Owning a firearm for self defense purposes is referenced in Section 13 of the Firearms Control Act 60 of 2000. Any natural person who has a need to acquire a firearm for self defense would need to motivate the need for such firearm and in terms of the Act, and may only hold one license for this purpose. We fully support ownership of a firearm for self defense purposes. It is an effective method to protect your self and your family if used within the boundaries of the law. Owning a firearm for self defense does not guarantee ones safety. There are many techniques that can assist any firearm owner to protect life. Be your own first Responder.

Carrying a firearm for self defense, one has to take the following into consideration:

  • Firearm safety comes first
  • Always act in a responsible way
  • Know how to operate and use your firearm
  • Always try and avoid any potential harmful situation
  • Always be prepared and vigilant
  • Try and avoid confrontational situations at all times, put as much distance between you and the assailant
  • Assess the situation and be sure your life is in imminent danger
  • Always carry your firearm concealed
  • Never draw and point your weapon if you do not intend to use it, you may well end up with your firearm in the assailant hands or face charges of “pointing of a firearm”
  • Taking someone life has far reaching physiological consequences that will stay with you for ever, think before you point your firearm at another human.

In self-defense training, there are various codes or levels of readiness that individuals may adopt to assess their state of preparedness and response to potential threats. These codes can vary depending on the system or organization teaching self-defense, but I’ll provide you with a general overview of commonly used readiness codes:

  1. Condition White: This state refers to being completely unaware and unprepared for a potential threat. In Condition White, individuals are typically relaxed, oblivious to their surroundings, and may not be mentally or physically ready to respond to an attack.

  2. Condition Yellow: This state signifies a relaxed but heightened sense of awareness.

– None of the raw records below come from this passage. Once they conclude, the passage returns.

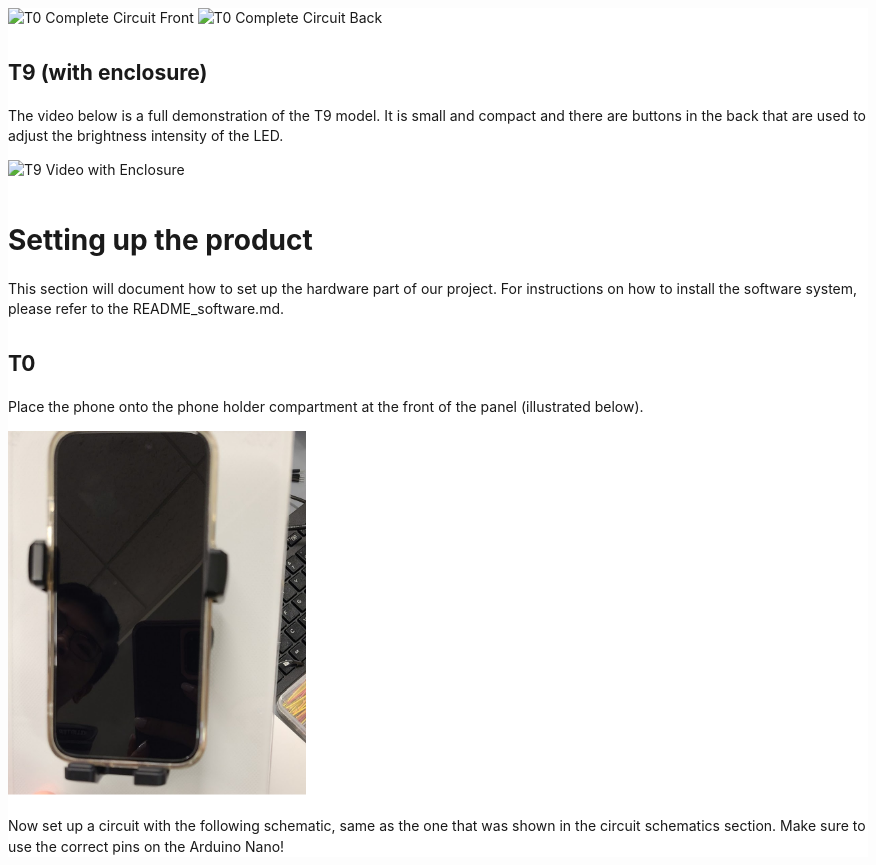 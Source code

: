 ![T0 Complete Circuit Front](system_pictures/enclosure/T0_complete_product_front.png)
![T0 Complete Circuit Back](system_pictures/enclosure/T0_complete_product_back.jpg)


## T9 (with enclosure)

The video below is a full demonstration of the T9 model. It is small and compact and there are buttons in the back that are used to adjust the brightness intensity of the LED. 

![T9 Video with Enclosure](system_pictures/enclosure/T9_complete_product.gif)

# Setting up the product

This section will document how to set up the hardware part of our project. For instructions on how to install the software system, please refer to the README_software.md. 

## T0

Place the phone onto the phone holder compartment at the front of the panel (illustrated below). 

![Phone on Holder of T0](hardware_diagrams/phone_holder_on_T0.png)

   
Now set up a circuit with the following schematic, same as the one that was shown in the circuit schematics section. Make sure to use the correct pins on the Arduino Nano!
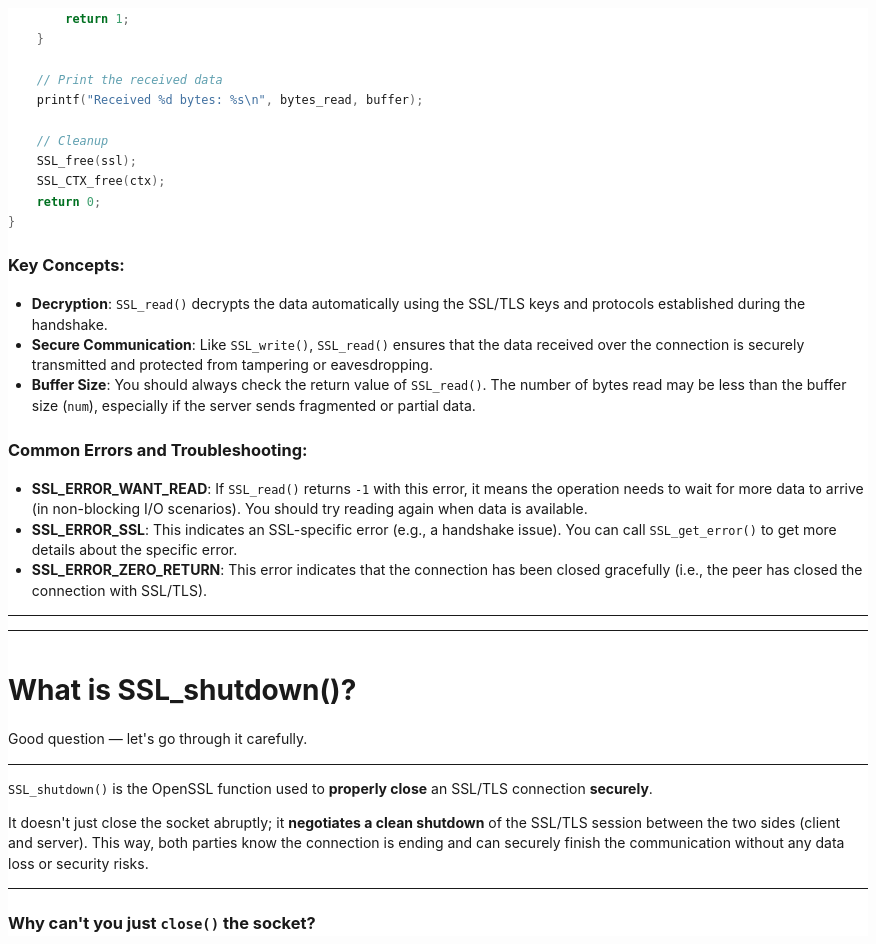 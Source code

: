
 ```c
        return 1;
    }

    // Print the received data
    printf("Received %d bytes: %s\n", bytes_read, buffer);

    // Cleanup
    SSL_free(ssl);
    SSL_CTX_free(ctx);
    return 0;
}
```

### Key Concepts:
- **Decryption**: `SSL_read()` decrypts the data automatically using the SSL/TLS keys and protocols established during the handshake.
- **Secure Communication**: Like `SSL_write()`, `SSL_read()` ensures that the data received over the connection is securely transmitted and protected from tampering or eavesdropping.
- **Buffer Size**: You should always check the return value of `SSL_read()`. The number of bytes read may be less than the buffer size (`num`), especially if the server sends fragmented or partial data.

### Common Errors and Troubleshooting:
- **SSL_ERROR_WANT_READ**: If `SSL_read()` returns `-1` with this error, it means the operation needs to wait for more data to arrive (in non-blocking I/O scenarios). You should try reading again when data is available.
- **SSL_ERROR_SSL**: This indicates an SSL-specific error (e.g., a handshake issue). You can call `SSL_get_error()` to get more details about the specific error.
- **SSL_ERROR_ZERO_RETURN**: This error indicates that the connection has been closed gracefully (i.e., the peer has closed the connection with SSL/TLS).

---

---

# What is SSL_shutdown()?

Good question — let's go through it carefully.

---

`SSL_shutdown()` is the OpenSSL function used to **properly close** an SSL/TLS connection **securely**.

It doesn't just close the socket abruptly; it **negotiates a clean shutdown** of the SSL/TLS session between the two sides (client and server). This way, both parties know the connection is ending and can securely finish the communication without any data loss or security risks.

---

### Why can't you just `close()` the socket?
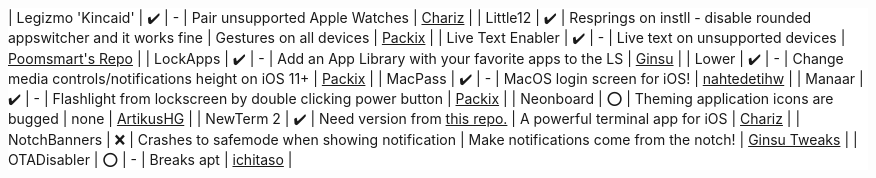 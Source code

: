 | Legizmo 'Kincaid'         | ✔️         | -                                                                                                                                                                  | Pair unsupported Apple Watches                                                                                                                                                                                | [Chariz](https://repo.chariz.com/)                                                                                            |
| Little12                  | ✔️         | Resprings on instll - disable rounded appswitcher and it works fine                                                                                                | Gestures on all devices                                                                                                                                                                                       | [Packix](https://repo.packix.com/)                                                                                            |
| Live Text Enabler         | ✔️         | -                                               | Live text on unsupported devices                                                                                                                                                                                       | [Poomsmart's Repo](https://poomsmart.github.io/repo)                                                                                            |
| LockApps                  | ✔️         | -                                                                                                                                                                  | Add an App Library with your favorite apps to the LS                                                                                                                                                          | [Ginsu](https://repo.ginsu.dev/)                                                                                              |
| Lower                     | ✔️         | -                                                                                                                                                                  | Change media controls/notifications height on iOS 11+                                                                                                                                                         | [Packix](https://repo.packix.com/)                                                                                            |
| MacPass                   | ✔️         | -                                                                                                                                                                  | MacOS login screen for iOS!                                                                                                                                                                                   | [nahtedetihw](https://nahtedetihw.github.io/)                                                                                 |
| Manaar                   | ✔️         | -                                                                                                                                                                  | Flashlight from lockscreen by double clicking power button                                                                                                                                                                                   | [Packix](https://repo.packix.com/)                                                                                 |
| Neonboard                 | ⭕          | Theming application icons are bugged                                                                                                                               | none                                                                                                                                                                                                          | [ArtikusHG](https://artikushg.github.io/)                                                                                     |
| NewTerm 2                 | ✔️         | Need version from [this repo.](https://apt.nickchan.lol/)                                                                                                          | A powerful terminal app for iOS                                                                                                                                                                               | [Chariz](https://chariz.com/)                                                                                                 |
| NotchBanners              | ❌          | Crashes to safemode when showing notification                                                                                                                      | Make notifications come from the notch!                                                                                                                                                                       | [Ginsu Tweaks](https://repo.ginsu.dev/)                                                                                       |
| OTADisabler               | ⭕          | -                                                                                                                                                                  | Breaks apt                                                                                                                                                                                                    | [ichitaso](https://ichitaso.com/apt)                                                                                          |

In Condition Yellow, individuals maintain a general state of alertness and observe their environment, looking for potential signs of danger. This state allows for early recognition of potential threats and provides time to assess and plan a response if necessary.

  3. Condition Orange: This state indicates a specific and immediate threat has been identified. In Condition Orange, individuals are prepared to take action and have mentally and physically prepared themselves to address the threat. They may establish a defensive posture, plan escape routes, or prepare to engage the threat if necessary.

  4. Condition Red: This state represents an imminent threat or an attack in progress. In Condition Red, individuals are actively engaged in defending themselves or others. This includes using physical techniques, deploying self-defense tools, or employing strategies to neutralize the threat.

  5. Condition Black: This state reflects a state of panic or total mental and physical shutdown. Condition Black may occur due to overwhelming fear, stress, or a physical or psychological incapacity to respond effectively.

It’s important to note that these readiness codes are general concepts and may be adapted or modified in different self-defense systems. The purpose of these codes is to provide individuals with a framework for assessing their readiness and taking appropriate action based on the perceived threat level.